Di kala kita mempunyai rezeki yang lebih, sisihkan sedikit uang tersebut untuk orang-orang di sekitar kita atau orang yang membutuhkan. Memberi santunan kepada orang lain tidak berarti akan mengurangi harta kita, tetapi akan memberi keberkahan terhadap harta yang kita miliki, keberkahan pemiliknya.
Bukan hanya uang, kita juga bisa berbagi bahan makanan atau hasil kebun, seperti mangga, pisang, jambu, dan lainnya yang tumbuh di pekarangan. Saat pohon di pekarangan kita berbuah, biarkan orang-orang di sekitar kita ikut menikmati dan ikut merasakan.
Sedekah
Bersedekah tidak perlu menunggu kapan kita kaya karena ukuran kekayaan seseorang tidak bisa diukur. Yang bisa mengukur adalah diri kita sendiri. Tengok dan lihat ke bawah karena di bawah sana masih ada orang–orang yang lebih susah dibandingkan kita.
Bersedekah tidak usah menengok atau melihat ke atas, melihat orang yang lebih kaya dari kita. Sekecil apa pun yang kita berikan kepada orang lain akan menjadi keberkahan bagi kita, akan menjadi benteng tembok yang kuat bagi kita.
Hidup tidak selamanya akan mulus-baik. Ada susah dan ada bahagia. Gangguan dan godaan selalu ada. Siapa yang menolong kita kali pertama sewaktu kita sakit, sewaktu kita mengalami kesusahan, sewaktu mendapatkan musibah, bencana atau mendapatkan gangguan dari orang jahat” Mungkinkah anak atau saudara kita yang jauh dengan mudah datang dan menolong saat itu juga?
Sewaktu ada pencuri atau perampok yang datang, siapa yang lari mengejar lebih dulu?

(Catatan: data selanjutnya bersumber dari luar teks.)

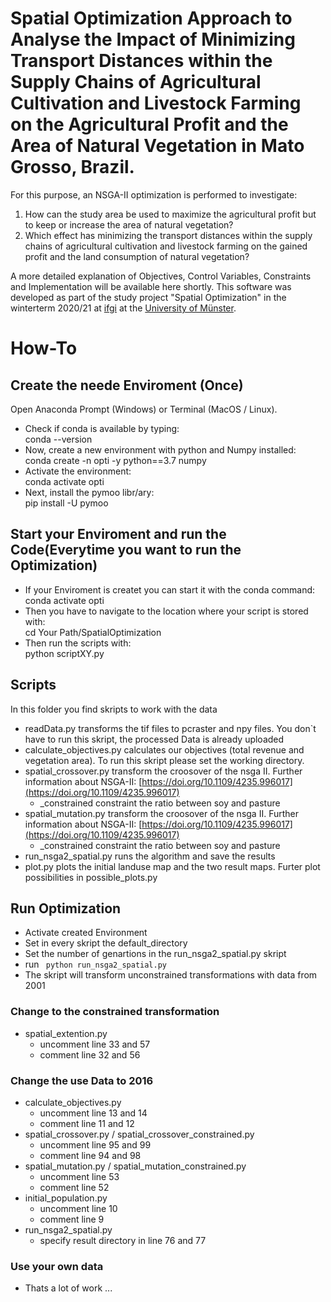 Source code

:# Spatial Optimization Approach to Analyse the Impact of Minimizing Transport Distances within the Supply Chains of Agricultural Cultivation and Livestock Farming on the Agricultural Profit and the Area of Natural Vegetation in Mato Grosso, Brazil. 

For this purpose, an NSGA-II optimization is performed to investigate: 

1. How can the study area be used to maximize the agricultural profit but to keep or increase the area of natural vegetation?
2. Which effect has minimizing the transport distances within the supply chains of agricultural cultivation and livestock farming on the gained profit and the land consumption of natural vegetation?

A more detailed explanation of Objectives, Control Variables, Constraints and Implementation will be available here shortly. 
This software was developed as part of the study project "Spatial Optimization" in the winterterm 2020/21 at [ifgi](https://www.uni-muenster.de/Geoinformatics/en/index.html) at the [University of Münster](https://www.uni-muenster.de/en/). 

# How-To 
## Create the neede Enviroment (Once)
Open Anaconda Prompt (Windows) or Terminal (MacOS / Linux). <br/>
- Check if conda is available by typing: <br/>
conda --version 
- Now, create a new environment with python and Numpy installed: <br/>
conda create -n opti -y python==3.7 numpy 
- Activate the environment: <br/>
conda activate opti 
- Next, install the pymoo libr/ary: <br/>
pip install -U pymoo 

## Start your Enviroment and run the Code(Everytime you want to run the Optimization)
- If your Enviroment is createt you can start it with the conda command: <br/>
conda activate opti
- Then you have to navigate to the location where your script is stored with: <br/>
cd Your Path/SpatialOptimization
- Then run the scripts with: <br/>
python scriptXY.py


## Scripts
In this folder you find skripts to work with the data
- readData.py transforms the tif files to pcraster and npy files. You don`t have to run this skript, the processed Data is already uploaded
- calculate_objectives.py calculates our objectives (total revenue and vegetation area). To run this skript please set the working directory.
- spatial_crossover.py transform the croosover of the nsga II. Further information about NSGA-II: [https://doi.org/10.1109/4235.996017](https://doi.org/10.1109/4235.996017)
    - _constrained constraint the ratio between soy and pasture
- spatial_mutation.py transform the croosover of the nsga II. Further information about NSGA-II: [https://doi.org/10.1109/4235.996017](https://doi.org/10.1109/4235.996017)
    - _constrained constraint the ratio between soy and pasture
- run_nsga2_spatial.py runs the algorithm and save the results
- plot.py plots the initial landuse map and the two result maps. Furter plot possibilities in possible_plots.py

## Run Optimization
- Activate created Environment
- Set in every skript the default_directory
- Set the number of genartions in the run_nsga2_spatial.py skript
- run ``` python run_nsga2_spatial.py```
- The skript will transform unconstrained transformations with data from 2001

### Change to the constrained transformation
- spatial_extention.py
    - uncomment line 33 and 57
    - comment line 32 and 56

### Change the use Data to 2016
- calculate_objectives.py
    - uncomment line 13 and 14
    - comment line 11 and 12
- spatial_crossover.py / spatial_crossover_constrained.py
    - uncomment line 95 and 99
    - comment line 94 and 98
- spatial_mutation.py / spatial_mutation_constrained.py
    - uncomment line 53
    - comment line 52
- initial_population.py
    - uncomment line 10
    - comment line 9
- run_nsga2_spatial.py
    - specify result directory in line 76 and 77

### Use your own data
-  Thats a lot of work ...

Orang yang kaya dan pelit sewaktu berteriak minta tolong, tetangga dan orang-orang disekeliling tentu tidak akan peduli.
Namun, ketika kita berbagi, bersedekah, memberi, dan menyisihkan sedikit harta maupun makanan kepada orang–orang di sekitar kita, mereka akan lebih peduli terhadap kita. Mereka merasa merupakan bagian dari kita, ikut menjaga melebihi kuat dan tingginya pagar tembok yang kita bangun.
Ketika ada orang yang minta tolong, orang–orang di sekitar kita tentu akan langsung lari memberi bantuan, menangkap pencuri, atau perampok itu. Bahkan sewaktu rumah itu kosong ditinggal pergi penghuninya, orang- orang di sekitar kita akan ikut menjaganya.
Ketika ada orang asing, orang yang tidak dikenal memasuki pekarangan rumah, tetangga kita akan menanyakan siapa dia dan punya keperluan apa. Pepatah pagar mangkuk lebih kokoh dari pagar tembok ini mengajari kita untuk bersedekah dan hidup bertoleransi.
Mari kita hidup dengan damai dan lebih peduli terhadap orang di sekeliling kita. Bersedekah bukan berarti harus memberi banyak, tetapi bisa dimulai dengan hal–hal yang kecil dan sedikit.
Sebagai contoh, saat kita memasak, beri orang sekeliling kita meski sedikit. Mereka akan lebih senang menerimanya. Mereka merasa bagian dari kita. Tidak usah menunggu besok saat kaya.
Hasrat
Sifat manusia berdasarkan kodratnya selalu tidak pernah merasa puas dengan apa yang dimilikinya. Punya sepeda pasti menginginkan yang lain, yang lebih baik, misalnya sepeda motor, mobil, sampai pesawat pesawat. Niat atau hasrat baru terhenti saat manusia mati.
Jadi mari kita syukuri rezeki kita, nikmat kita. Sisihkan rezeki itu dengan bersedekah, ikut memikirkan orang-orang di sekeliling kita.
Kita pupuk rasa toleransi, rasa peduli terhadap sesama. Jangan berprasangka, jangan berkeyakinan bahwa hartaku adalah hartaku karena aku yang bersusah payah mencari ke mana-mana. Hilangkan perasaan itu.
Ingat hari esok, kita tidak akan hidup kekal dan tidak bisa abadi. Harta kita tidak bisa menemani kita selama-lamanya. Kalau kita tidak bisa menggunakan harta itu untuk hal-hal yang lebih baik, harta tersebut justru bakal menyengsarakan kita.
Hidup hanya sebentar, orang meninggal tidak akan membawa harta. Sebenarnya harta yang kita miliki adalah titipan yang sewaktu-waktu akan kembali. Harta yang tidak baik bisa jadi bahan rebutan anak-anak atau cucu. Sebaliknya, harta yang kita berikan buat sedekah akan selalu menjaga kita sewaktu hidup hingga meninggal nanti.